INSTRUCTIONS FOR THE TASK:
Could you please find each line in the records that contains the word "entryPoint" and copy it?

RECORDS TO PROCESS:
=== Section Start ===
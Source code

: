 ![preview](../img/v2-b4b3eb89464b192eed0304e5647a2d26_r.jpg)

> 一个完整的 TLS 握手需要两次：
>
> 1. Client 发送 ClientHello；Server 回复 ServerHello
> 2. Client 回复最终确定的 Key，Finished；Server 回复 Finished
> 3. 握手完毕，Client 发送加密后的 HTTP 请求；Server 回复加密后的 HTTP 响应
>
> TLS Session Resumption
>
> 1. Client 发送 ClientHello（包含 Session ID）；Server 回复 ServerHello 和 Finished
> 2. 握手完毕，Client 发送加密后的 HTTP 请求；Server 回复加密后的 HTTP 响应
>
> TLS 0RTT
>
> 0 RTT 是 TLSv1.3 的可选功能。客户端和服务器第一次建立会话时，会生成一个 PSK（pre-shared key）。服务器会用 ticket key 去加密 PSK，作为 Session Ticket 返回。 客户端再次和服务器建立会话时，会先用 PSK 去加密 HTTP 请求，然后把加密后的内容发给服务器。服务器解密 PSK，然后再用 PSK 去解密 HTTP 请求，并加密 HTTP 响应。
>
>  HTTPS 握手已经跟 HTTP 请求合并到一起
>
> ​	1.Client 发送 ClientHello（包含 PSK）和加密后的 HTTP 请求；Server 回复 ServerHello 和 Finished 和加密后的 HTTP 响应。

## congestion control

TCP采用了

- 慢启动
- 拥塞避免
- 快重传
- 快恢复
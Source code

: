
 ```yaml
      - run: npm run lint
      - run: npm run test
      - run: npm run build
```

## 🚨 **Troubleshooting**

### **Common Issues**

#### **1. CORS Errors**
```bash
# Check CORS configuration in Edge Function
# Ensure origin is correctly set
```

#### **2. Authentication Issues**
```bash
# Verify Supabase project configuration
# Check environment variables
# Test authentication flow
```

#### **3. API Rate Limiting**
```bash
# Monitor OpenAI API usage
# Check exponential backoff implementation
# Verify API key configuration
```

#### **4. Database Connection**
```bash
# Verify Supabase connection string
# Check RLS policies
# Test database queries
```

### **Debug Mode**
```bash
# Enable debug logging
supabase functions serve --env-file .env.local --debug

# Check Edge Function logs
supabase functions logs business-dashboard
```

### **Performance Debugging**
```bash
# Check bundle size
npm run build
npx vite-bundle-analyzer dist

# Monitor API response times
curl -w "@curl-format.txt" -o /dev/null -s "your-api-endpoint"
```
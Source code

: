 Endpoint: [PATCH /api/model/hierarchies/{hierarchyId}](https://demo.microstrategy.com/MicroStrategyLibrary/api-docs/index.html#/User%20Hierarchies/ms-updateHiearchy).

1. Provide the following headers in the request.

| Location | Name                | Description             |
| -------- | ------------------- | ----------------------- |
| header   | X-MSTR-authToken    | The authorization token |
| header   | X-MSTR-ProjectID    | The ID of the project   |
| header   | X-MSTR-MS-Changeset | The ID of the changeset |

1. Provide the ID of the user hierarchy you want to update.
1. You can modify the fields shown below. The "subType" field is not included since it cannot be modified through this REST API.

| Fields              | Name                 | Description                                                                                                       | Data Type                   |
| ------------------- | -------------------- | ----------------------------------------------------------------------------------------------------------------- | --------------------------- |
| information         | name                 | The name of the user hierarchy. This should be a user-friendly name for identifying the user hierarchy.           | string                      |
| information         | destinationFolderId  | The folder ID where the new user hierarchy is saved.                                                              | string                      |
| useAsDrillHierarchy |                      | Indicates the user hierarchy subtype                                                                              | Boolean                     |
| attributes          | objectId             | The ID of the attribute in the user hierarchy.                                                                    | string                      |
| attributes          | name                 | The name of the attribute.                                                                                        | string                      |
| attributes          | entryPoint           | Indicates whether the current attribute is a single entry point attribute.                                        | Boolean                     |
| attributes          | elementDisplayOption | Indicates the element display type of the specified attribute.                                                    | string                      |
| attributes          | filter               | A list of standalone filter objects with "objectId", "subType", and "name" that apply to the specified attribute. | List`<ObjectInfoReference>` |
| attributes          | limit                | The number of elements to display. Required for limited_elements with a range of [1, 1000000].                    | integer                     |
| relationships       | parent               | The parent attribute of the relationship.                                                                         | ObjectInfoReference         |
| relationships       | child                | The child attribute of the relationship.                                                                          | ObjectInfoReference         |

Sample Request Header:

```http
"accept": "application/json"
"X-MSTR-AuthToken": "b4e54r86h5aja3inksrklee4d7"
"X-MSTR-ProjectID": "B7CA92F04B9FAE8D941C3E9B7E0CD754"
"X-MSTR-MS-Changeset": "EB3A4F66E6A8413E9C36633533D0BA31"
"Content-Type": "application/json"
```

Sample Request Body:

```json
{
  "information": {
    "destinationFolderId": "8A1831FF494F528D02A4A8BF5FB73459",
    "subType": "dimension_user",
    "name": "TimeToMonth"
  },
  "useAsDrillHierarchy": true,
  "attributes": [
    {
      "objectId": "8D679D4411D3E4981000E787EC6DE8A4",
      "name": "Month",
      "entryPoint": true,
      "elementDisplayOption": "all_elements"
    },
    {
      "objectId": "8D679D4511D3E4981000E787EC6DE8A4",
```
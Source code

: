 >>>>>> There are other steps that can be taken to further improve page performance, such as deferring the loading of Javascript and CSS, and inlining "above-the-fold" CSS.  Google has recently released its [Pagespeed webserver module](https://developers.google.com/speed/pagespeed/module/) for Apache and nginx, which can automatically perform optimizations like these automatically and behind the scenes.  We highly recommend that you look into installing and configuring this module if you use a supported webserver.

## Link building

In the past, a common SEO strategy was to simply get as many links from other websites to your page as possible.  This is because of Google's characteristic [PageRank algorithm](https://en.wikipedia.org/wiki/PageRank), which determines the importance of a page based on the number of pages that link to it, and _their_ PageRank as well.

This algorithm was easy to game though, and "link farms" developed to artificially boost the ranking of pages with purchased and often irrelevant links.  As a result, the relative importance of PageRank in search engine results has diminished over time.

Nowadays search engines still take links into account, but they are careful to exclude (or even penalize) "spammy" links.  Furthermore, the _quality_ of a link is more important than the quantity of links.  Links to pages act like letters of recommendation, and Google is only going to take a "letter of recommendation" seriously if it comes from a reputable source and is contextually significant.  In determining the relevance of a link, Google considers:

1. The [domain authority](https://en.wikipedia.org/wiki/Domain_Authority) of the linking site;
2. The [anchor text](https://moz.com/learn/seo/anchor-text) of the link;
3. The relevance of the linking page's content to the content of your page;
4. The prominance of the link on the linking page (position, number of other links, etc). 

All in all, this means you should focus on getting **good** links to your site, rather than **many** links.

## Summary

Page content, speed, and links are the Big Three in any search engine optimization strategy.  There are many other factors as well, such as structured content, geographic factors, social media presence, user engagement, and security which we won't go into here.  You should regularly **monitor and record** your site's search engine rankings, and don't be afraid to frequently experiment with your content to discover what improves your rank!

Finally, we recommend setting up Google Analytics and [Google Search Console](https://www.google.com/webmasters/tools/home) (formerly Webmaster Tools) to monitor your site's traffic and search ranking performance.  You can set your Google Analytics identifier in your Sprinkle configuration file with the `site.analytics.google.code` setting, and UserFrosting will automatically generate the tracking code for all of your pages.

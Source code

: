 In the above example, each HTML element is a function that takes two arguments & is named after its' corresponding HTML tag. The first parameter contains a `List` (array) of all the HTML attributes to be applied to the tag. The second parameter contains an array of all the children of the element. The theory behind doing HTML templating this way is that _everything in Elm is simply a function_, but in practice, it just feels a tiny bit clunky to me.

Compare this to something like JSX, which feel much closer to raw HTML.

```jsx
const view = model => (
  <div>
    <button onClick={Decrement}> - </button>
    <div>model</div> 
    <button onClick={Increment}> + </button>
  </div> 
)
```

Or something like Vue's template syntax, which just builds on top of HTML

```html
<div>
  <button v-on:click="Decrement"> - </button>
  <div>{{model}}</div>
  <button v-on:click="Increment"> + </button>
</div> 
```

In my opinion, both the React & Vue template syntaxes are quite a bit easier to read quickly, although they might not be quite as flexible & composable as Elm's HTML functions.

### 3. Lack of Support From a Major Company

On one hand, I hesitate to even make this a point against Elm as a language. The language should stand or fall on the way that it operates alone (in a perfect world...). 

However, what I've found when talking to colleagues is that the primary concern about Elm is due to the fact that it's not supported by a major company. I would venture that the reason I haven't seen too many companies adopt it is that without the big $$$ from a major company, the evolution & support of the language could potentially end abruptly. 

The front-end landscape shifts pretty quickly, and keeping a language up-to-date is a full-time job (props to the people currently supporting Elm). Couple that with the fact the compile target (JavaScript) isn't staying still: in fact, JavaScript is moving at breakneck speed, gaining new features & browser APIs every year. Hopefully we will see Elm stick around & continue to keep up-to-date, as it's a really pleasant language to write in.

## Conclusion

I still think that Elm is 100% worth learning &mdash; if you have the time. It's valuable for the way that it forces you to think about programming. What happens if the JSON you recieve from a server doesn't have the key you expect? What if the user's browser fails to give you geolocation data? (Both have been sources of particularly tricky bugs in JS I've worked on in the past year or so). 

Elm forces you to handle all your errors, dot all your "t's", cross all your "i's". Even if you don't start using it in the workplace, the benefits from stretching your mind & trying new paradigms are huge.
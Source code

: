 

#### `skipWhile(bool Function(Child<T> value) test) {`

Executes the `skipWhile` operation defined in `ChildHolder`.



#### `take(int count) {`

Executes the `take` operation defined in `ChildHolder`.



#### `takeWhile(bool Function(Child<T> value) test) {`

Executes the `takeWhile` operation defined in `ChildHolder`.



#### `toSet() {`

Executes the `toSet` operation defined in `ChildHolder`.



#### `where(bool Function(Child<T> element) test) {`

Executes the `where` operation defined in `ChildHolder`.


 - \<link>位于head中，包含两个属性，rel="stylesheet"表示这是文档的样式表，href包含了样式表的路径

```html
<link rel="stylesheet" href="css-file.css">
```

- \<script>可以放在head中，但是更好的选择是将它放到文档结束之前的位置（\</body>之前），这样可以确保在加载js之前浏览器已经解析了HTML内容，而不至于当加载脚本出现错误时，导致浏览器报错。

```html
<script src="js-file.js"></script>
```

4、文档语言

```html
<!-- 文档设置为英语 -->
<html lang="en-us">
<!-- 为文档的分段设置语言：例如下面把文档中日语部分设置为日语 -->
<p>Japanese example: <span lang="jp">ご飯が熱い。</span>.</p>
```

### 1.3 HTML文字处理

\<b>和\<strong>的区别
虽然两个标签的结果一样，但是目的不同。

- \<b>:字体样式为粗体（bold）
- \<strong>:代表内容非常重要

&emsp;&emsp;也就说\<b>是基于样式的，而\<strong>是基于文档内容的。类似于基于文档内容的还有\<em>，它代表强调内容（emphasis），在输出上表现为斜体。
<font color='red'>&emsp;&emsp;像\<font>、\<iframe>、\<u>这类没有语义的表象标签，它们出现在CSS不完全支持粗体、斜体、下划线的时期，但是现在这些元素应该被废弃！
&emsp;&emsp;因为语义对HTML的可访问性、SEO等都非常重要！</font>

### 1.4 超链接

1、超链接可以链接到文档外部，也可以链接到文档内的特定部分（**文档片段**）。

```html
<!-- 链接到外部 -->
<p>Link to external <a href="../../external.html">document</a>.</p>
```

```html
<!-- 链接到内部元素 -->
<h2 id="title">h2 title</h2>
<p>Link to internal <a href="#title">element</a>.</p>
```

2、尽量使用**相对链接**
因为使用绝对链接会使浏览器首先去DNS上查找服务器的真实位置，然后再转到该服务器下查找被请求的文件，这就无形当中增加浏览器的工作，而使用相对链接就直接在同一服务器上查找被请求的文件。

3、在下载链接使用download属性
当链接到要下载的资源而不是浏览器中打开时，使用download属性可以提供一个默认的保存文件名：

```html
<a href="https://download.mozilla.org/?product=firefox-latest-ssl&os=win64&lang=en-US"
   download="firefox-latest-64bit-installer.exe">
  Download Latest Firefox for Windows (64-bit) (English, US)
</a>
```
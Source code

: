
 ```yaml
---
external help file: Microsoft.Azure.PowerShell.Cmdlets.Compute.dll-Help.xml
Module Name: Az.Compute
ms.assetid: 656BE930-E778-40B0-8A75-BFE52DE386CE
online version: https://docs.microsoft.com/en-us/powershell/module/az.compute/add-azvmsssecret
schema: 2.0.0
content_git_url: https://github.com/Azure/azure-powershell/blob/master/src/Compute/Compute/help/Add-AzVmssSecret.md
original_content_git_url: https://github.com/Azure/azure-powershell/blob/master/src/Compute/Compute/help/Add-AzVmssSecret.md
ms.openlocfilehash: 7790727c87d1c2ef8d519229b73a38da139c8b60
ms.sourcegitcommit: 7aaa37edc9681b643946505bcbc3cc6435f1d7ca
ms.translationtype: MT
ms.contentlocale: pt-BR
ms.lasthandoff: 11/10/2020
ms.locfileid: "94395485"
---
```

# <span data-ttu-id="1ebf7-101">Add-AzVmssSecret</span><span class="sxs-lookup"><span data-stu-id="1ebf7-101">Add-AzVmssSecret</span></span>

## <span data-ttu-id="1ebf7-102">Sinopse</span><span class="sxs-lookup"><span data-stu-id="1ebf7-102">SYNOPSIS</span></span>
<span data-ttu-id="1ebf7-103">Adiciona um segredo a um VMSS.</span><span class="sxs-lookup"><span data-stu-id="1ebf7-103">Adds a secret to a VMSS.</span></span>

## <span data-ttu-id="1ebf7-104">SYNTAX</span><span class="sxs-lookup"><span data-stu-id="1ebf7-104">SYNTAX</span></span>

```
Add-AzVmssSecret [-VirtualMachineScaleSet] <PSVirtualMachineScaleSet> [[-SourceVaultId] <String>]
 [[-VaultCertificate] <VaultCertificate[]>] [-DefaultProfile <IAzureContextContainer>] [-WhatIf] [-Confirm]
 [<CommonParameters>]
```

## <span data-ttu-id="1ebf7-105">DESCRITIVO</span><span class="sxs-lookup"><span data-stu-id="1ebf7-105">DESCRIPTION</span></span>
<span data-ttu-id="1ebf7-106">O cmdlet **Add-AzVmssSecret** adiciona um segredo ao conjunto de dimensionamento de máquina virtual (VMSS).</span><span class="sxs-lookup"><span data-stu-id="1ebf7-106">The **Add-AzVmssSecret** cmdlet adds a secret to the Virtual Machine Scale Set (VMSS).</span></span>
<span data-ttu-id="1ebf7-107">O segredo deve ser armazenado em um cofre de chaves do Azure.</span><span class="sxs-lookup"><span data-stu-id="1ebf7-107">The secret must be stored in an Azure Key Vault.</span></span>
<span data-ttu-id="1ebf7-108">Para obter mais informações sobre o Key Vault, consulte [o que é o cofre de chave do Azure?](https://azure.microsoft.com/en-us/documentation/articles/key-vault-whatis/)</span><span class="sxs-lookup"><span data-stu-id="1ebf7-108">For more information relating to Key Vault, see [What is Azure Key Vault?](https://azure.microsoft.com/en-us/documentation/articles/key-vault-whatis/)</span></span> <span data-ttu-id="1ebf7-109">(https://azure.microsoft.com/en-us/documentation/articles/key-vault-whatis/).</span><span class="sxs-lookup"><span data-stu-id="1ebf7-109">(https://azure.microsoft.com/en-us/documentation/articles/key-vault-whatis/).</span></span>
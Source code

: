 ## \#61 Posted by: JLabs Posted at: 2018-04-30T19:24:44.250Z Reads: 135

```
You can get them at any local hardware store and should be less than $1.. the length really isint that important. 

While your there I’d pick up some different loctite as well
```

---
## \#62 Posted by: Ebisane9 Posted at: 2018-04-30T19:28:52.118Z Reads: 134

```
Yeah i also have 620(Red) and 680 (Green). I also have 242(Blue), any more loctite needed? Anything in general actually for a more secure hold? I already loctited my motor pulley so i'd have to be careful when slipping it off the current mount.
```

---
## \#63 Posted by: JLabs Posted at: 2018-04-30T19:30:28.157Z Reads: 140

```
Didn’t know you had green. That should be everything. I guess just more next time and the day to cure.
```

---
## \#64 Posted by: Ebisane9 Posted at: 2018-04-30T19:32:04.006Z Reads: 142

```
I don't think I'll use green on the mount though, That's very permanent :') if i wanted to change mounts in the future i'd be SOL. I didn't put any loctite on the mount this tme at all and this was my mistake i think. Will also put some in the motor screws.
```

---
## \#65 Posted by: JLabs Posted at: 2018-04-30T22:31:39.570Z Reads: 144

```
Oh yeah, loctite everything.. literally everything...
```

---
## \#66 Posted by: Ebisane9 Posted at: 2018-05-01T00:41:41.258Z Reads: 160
=== Section End ===
EXERCISE RESULT:
| attributes          | entryPoint           | Indicates whether the current attribute is a single entry point attribute.                                        | Boolean                     |
      "entryPoint": true,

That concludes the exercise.